So you’ve been considering a facelift for a while now, maybe put the idea to bed a few times, even tried non-surgical options but keep coming back to it.
You’ve scoured the internet for information, been on review sites, seen dozens of stock photographs of models with youthful faces and still feel none the wiser.
Well relax you have now found the definitive facelift guide that will hopefully clear the fog and cut through all the marketing and hype to explain facelifting.
What is a
Simply put, a facelift is a surgical procedure that lifts the deeper tissues of the face and neck back to a more youthful position, creating skin excess which is removed and the skin is stitched back together.
Sounds simple right? As always the devil is in the detail. All surgeons make incisions and all put the closing stitches in. The difference lies in the words
lifts the deeper tissues of the face and neck
Types of Facelift
Let’s assume that all surgeons make incisions, the positioning of these varies depending on surgeon and procedure, but generally they should perfectly follow the contours in front of the ear, turn around the earlobe, then pass up the back of the ear into the hairline.
The skin is then elevated off the SMAS (Superficial musculoaponeurotic system) which is a fascial layer that envelopes the facial muscles and continues as the platysma muscle in the neck – the one that causes vertical neck bands.
The fact the SMAS and Platysma are continuous lends weight to my argument that one shouldn’t have a facelift without a neck lift and viceversa. The face and neck were born together, have aged together and should be rejuvenated together for a natural rejuvenation.

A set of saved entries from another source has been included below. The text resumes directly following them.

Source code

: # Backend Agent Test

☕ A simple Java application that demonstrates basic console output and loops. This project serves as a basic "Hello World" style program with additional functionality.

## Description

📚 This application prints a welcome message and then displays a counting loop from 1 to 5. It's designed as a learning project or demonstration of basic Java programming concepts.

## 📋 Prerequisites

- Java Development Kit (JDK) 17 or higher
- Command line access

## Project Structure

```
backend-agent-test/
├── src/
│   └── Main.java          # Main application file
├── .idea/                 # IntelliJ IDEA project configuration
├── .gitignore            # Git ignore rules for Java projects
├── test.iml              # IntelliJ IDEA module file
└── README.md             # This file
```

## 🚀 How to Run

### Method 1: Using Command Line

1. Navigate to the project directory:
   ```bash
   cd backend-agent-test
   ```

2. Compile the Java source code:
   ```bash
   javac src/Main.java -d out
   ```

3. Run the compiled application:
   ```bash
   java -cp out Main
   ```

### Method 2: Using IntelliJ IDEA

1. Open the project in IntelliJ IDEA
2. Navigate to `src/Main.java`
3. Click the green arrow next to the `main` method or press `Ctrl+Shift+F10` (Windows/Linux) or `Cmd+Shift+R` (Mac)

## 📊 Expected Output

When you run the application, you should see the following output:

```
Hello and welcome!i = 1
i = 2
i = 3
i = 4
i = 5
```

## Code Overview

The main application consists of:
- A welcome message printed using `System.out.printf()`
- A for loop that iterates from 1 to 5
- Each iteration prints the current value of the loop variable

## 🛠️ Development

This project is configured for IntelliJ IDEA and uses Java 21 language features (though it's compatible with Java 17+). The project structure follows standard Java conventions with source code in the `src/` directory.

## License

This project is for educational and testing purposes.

Once the skin is elevated, this is when the facelift actually starts. The skin is a passenger throughout and should play no role in support of a lifted face – it just goes along for the ride.
All surgeons do things slightly differently at this stage but all techniques follow a theme. The options – in increasing complexity – for lifting the SMAS are as follows.
There is no consensus amongst surgeons what this actually means.
In general it is a smaller version of an imbrication or a plication facelift. A minimal downtime, minimal recovery lift with reduced longevity and effect. Most trademarked facelifts fall within this category.
The SMAS is bunched together with a loop of purse-string suture and fixed in a higher position to immobile fascia in front of the ear and along the cheek bone. Think of fish scales which tightly overlap.
The SMAS is folded over and stitched to itself, either vertically, horizontally or obliquely, just like pleated fabric.
A strip of SMAS is removed and the edges stitched together either vertically, horizontally or obliquely. Think of a gorge closing in on itself.
High SMAS or High lateral SMAS
An extended version of the SMASectomy that extends above the cheek bone and includes ligament dissection but the fulcrum of lift is distant to the jowl.
Deep plane facelift
Dissection under the SMAS starts further from the ears towards the centre of the face, the deep retaining ligaments of the face are released and now unhindered the neck, jowl and mid face move upwards together in a much more intuitive and natural vector.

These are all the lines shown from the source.